Would you print out all of the data exactly and keep the pictures out of it?
___ DATA LISTING ___
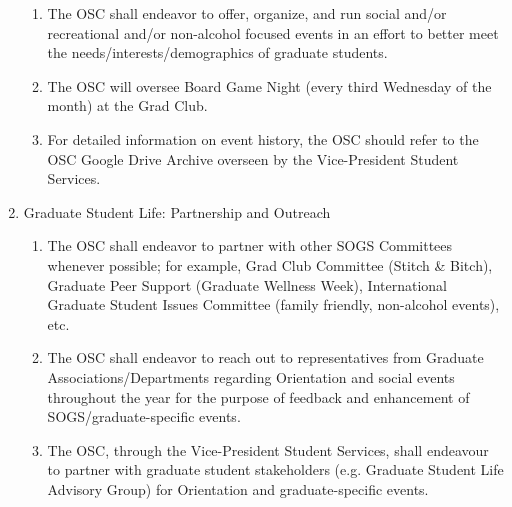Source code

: \begin{enumerate}[label*=\arabic*., align=left]
\begin{enumerate}[label*=\arabic*., align=left]
\item The OSC shall endeavor to offer, organize, and run social and/or recreational and/or non-alcohol focused events in an effort to better meet the needs/interests/demographics of graduate students.
\item The OSC will oversee Board Game Night (every third Wednesday of the month) at the Grad Club.
\item For detailed information on event history, the OSC should refer to the OSC Google Drive Archive overseen by the Vice-President Student Services.
\end{enumerate}
\item Graduate Student Life: Partnership and Outreach
\begin{enumerate}[label*=\arabic*., align=left]	
\item The OSC shall endeavor to partner with other SOGS Committees whenever possible; for example, Grad Club Committee (Stitch \& Bitch), Graduate Peer Support (Graduate Wellness Week), International Graduate Student Issues Committee (family friendly, non-alcohol events), etc.
\item The OSC shall endeavor to reach out to representatives from Graduate Associations/Departments regarding Orientation and social events throughout the year for the purpose of feedback and enhancement of SOGS/graduate-specific events.
\item The OSC, through the Vice-President Student Services, shall endeavour to partner with graduate student stakeholders (e.g. Graduate Student Life Advisory Group) for Orientation and graduate-specific events.
\end{enumerate}
\end{enumerate}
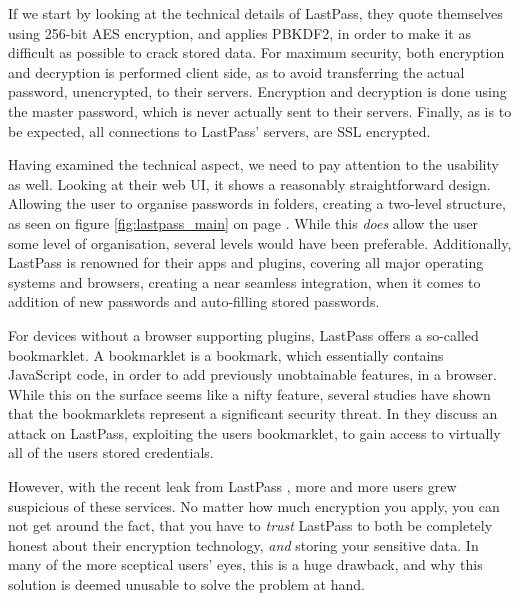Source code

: 			If we start by looking at the technical details of LastPass, they quote themselves using 256-bit AES encryption, and applies PBKDF2, in order to make it as difficult as possible to crack stored data. For maximum security, both encryption and decryption is performed client side\cite{lastpass_cleintsideencryption}, as to avoid transferring the actual password, unencrypted, to their servers. Encryption and decryption is done using the master password, which is never actually sent to their servers. Finally, as is to be expected, all connections to LastPass' servers, are SSL encrypted.

			Having examined the technical aspect, we need to pay attention to the usability as well. Looking at their web UI, it shows a reasonably straightforward design. Allowing the user to organise passwords in folders, creating a two-level structure, as seen on figure \ref{fig:lastpass_main} on page \pageref{fig:lastpass_main}. While this \emph{does} allow the user some level of organisation, several levels would have been preferable. Additionally, LastPass is renowned for their apps and plugins, covering all major operating systems and browsers, creating a near seamless integration, when it comes to addition of new passwords and auto-filling stored passwords.

			For devices without a browser supporting plugins, LastPass offers a so-called bookmarklet\cite{lastpass_bookmarklet}. A bookmarklet is a bookmark, which essentially contains JavaScript code, in order to add previously unobtainable features, in a browser. While this on the surface seems like a nifty feature, several studies have shown that the bookmarklets represent a significant security threat. In \cite{bookmarklet} they discuss an attack on LastPass, exploiting the users bookmarklet, to gain access to virtually all of the users stored credentials.

			However, with the recent leak from LastPass \cite{lastpass_leak}, more and more users grew suspicious of these services. No matter how much encryption you apply, you can not get around the fact, that you have to \emph{trust} LastPass to both be completely honest about their encryption technology, \emph{and} storing your sensitive data. In many of the more sceptical users' eyes, this is a huge drawback, and why this solution is deemed unusable to solve the problem at hand.


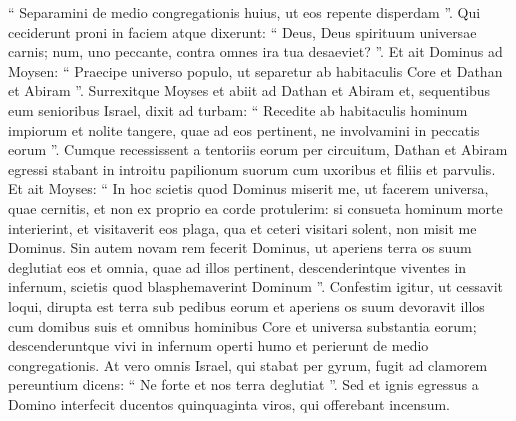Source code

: \begin{biblechapter}
\begin{biblechapter}
\begin{biblechapter}
\begin{biblechapter}
\begin{biblechapter}
\begin{biblechapter}
\begin{biblechapter}
\begin{biblechapter}
\begin{biblechapter}
\begin{biblechapter}
\begin{biblechapter}
\begin{biblechapter}
\begin{biblechapter}
\begin{biblechapter}
\begin{biblechapter}
\begin{biblechapter}
\verse “ Separamini de medio congregationis huius, ut eos repente disperdam ”. 
\verse Qui ceciderunt proni in faciem atque dixerunt: “ Deus, Deus spirituum universae carnis; num, uno peccante, contra omnes ira tua desaeviet? ”. 
\verse Et ait Dominus ad Moysen: 
 \verse “ Praecipe universo populo, ut separetur ab habitaculis Core et Dathan et Abiram ”.
 \verse Surrexitque Moyses et abiit ad Dathan et Abiram et, sequentibus eum senioribus Israel, 
\verse dixit ad turbam: “ Recedite ab habitaculis hominum impiorum et nolite tangere, quae ad eos pertinent, ne involvamini in peccatis eorum ”. 
\verse Cumque recessissent a tentoriis eorum per circuitum, Dathan et Abiram egressi stabant in introitu papilionum suorum cum uxoribus et filiis et parvulis.
 \verse Et ait Moyses: “ In hoc scietis quod Dominus miserit me, ut facerem universa, quae cernitis, et non ex proprio ea corde protulerim: 
\verse si consueta hominum morte interierint, et visitaverit eos plaga, qua et ceteri visitari solent, non misit me Dominus. 
\verse Sin autem novam rem fecerit Dominus, ut aperiens terra os suum deglutiat eos et omnia, quae ad illos pertinent, descenderintque viventes in infernum, scietis quod blasphemaverint Dominum ”.
 \verse Confestim igitur, ut cessavit loqui, dirupta est terra sub pedibus eorum 
 \verse et aperiens os suum devoravit illos cum domibus suis et omnibus hominibus Core et universa substantia eorum; 
\verse descenderuntque vivi in infernum operti humo et perierunt de medio congregationis. 
\verse At vero omnis Israel, qui stabat per gyrum, fugit ad clamorem pereuntium dicens: “ Ne forte et nos terra deglutiat ”. 
\verse Sed et ignis egressus a Domino interfecit ducentos quinquaginta viros, qui offerebant incensum.
 

\end{biblechapter}
\end{biblechapter}
\end{biblechapter}
\end{biblechapter}
\end{biblechapter}
\end{biblechapter}
\end{biblechapter}
\end{biblechapter}
\end{biblechapter}
\end{biblechapter}
\end{biblechapter}
\end{biblechapter}
\end{biblechapter}
\end{biblechapter}
\end{biblechapter}
\end{biblechapter}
___
• _EXERCISE OUTPUT_
Source code

: \begin{enumerate}[label*=\arabic*., align=left]
\begin{enumerate}[label*=\arabic*., align=left]
\item The OSC shall endeavor to offer, organize, and run social and/or recreational and/or non-alcohol focused events in an effort to better meet the needs/interests/demographics of graduate students.
\item The OSC will oversee Board Game Night (every third Wednesday of the month) at the Grad Club.
\item For detailed information on event history, the OSC should refer to the OSC Google Drive Archive overseen by the Vice-President Student Services.
\end{enumerate}
\item Graduate Student Life: Partnership and Outreach
\begin{enumerate}[label*=\arabic*., align=left]	
\item The OSC shall endeavor to partner with other SOGS Committees whenever possible; for example, Grad Club Committee (Stitch \& Bitch), Graduate Peer Support (Graduate Wellness Week), International Graduate Student Issues Committee (family friendly, non-alcohol events), etc.
\item The OSC shall endeavor to reach out to representatives from Graduate Associations/Departments regarding Orientation and social events throughout the year for the purpose of feedback and enhancement of SOGS/graduate-specific events.
\item The OSC, through the Vice-President Student Services, shall endeavour to partner with graduate student stakeholders (e.g. Graduate Student Life Advisory Group) for Orientation and graduate-specific events.
\end{enumerate}
\end{enumerate}
Source code

: 			If we start by looking at the technical details of LastPass, they quote themselves using 256-bit AES encryption, and applies PBKDF2, in order to make it as difficult as possible to crack stored data. For maximum security, both encryption and decryption is performed client side\cite{lastpass_cleintsideencryption}, as to avoid transferring the actual password, unencrypted, to their servers. Encryption and decryption is done using the master password, which is never actually sent to their servers. Finally, as is to be expected, all connections to LastPass' servers, are SSL encrypted.

			Having examined the technical aspect, we need to pay attention to the usability as well. Looking at their web UI, it shows a reasonably straightforward design. Allowing the user to organise passwords in folders, creating a two-level structure, as seen on figure \ref{fig:lastpass_main} on page \pageref{fig:lastpass_main}. While this \emph{does} allow the user some level of organisation, several levels would have been preferable. Additionally, LastPass is renowned for their apps and plugins, covering all major operating systems and browsers, creating a near seamless integration, when it comes to addition of new passwords and auto-filling stored passwords.

			For devices without a browser supporting plugins, LastPass offers a so-called bookmarklet\cite{lastpass_bookmarklet}. A bookmarklet is a bookmark, which essentially contains JavaScript code, in order to add previously unobtainable features, in a browser. While this on the surface seems like a nifty feature, several studies have shown that the bookmarklets represent a significant security threat. In \cite{bookmarklet} they discuss an attack on LastPass, exploiting the users bookmarklet, to gain access to virtually all of the users stored credentials.

			However, with the recent leak from LastPass \cite{lastpass_leak}, more and more users grew suspicious of these services. No matter how much encryption you apply, you can not get around the fact, that you have to \emph{trust} LastPass to both be completely honest about their encryption technology, \emph{and} storing your sensitive data. In many of the more sceptical users' eyes, this is a huge drawback, and why this solution is deemed unusable to solve the problem at hand.


Source code

: \begin{biblechapter}
\begin{biblechapter}
\begin{biblechapter}
\begin{biblechapter}
\begin{biblechapter}
\begin{biblechapter}
\begin{biblechapter}
\begin{biblechapter}
\begin{biblechapter}
\begin{biblechapter}
\begin{biblechapter}
\begin{biblechapter}
\begin{biblechapter}
\begin{biblechapter}
\begin{biblechapter}
\begin{biblechapter}
\verse “ Separamini de medio congregationis huius, ut eos repente disperdam ”. 
\verse Qui ceciderunt proni in faciem atque dixerunt: “ Deus, Deus spirituum universae carnis; num, uno peccante, contra omnes ira tua desaeviet? ”. 
\verse Et ait Dominus ad Moysen: 
 \verse “ Praecipe universo populo, ut separetur ab habitaculis Core et Dathan et Abiram ”.
 \verse Surrexitque Moyses et abiit ad Dathan et Abiram et, sequentibus eum senioribus Israel, 
\verse dixit ad turbam: “ Recedite ab habitaculis hominum impiorum et nolite tangere, quae ad eos pertinent, ne involvamini in peccatis eorum ”. 
\verse Cumque recessissent a tentoriis eorum per circuitum, Dathan et Abiram egressi stabant in introitu papilionum suorum cum uxoribus et filiis et parvulis.
 \verse Et ait Moyses: “ In hoc scietis quod Dominus miserit me, ut facerem universa, quae cernitis, et non ex proprio ea corde protulerim: 
\verse si consueta hominum morte interierint, et visitaverit eos plaga, qua et ceteri visitari solent, non misit me Dominus. 
\verse Sin autem novam rem fecerit Dominus, ut aperiens terra os suum deglutiat eos et omnia, quae ad illos pertinent, descenderintque viventes in infernum, scietis quod blasphemaverint Dominum ”.
 \verse Confestim igitur, ut cessavit loqui, dirupta est terra sub pedibus eorum 
 \verse et aperiens os suum devoravit illos cum domibus suis et omnibus hominibus Core et universa substantia eorum; 
\verse descenderuntque vivi in infernum operti humo et perierunt de medio congregationis. 
\verse At vero omnis Israel, qui stabat per gyrum, fugit ad clamorem pereuntium dicens: “ Ne forte et nos terra deglutiat ”. 
\verse Sed et ignis egressus a Domino interfecit ducentos quinquaginta viros, qui offerebant incensum.
 

\end{biblechapter}
\end{biblechapter}
\end{biblechapter}
\end{biblechapter}
\end{biblechapter}
\end{biblechapter}
\end{biblechapter}
\end{biblechapter}
\end{biblechapter}
\end{biblechapter}
\end{biblechapter}
\end{biblechapter}
\end{biblechapter}
\end{biblechapter}
\end{biblechapter}
\end{biblechapter}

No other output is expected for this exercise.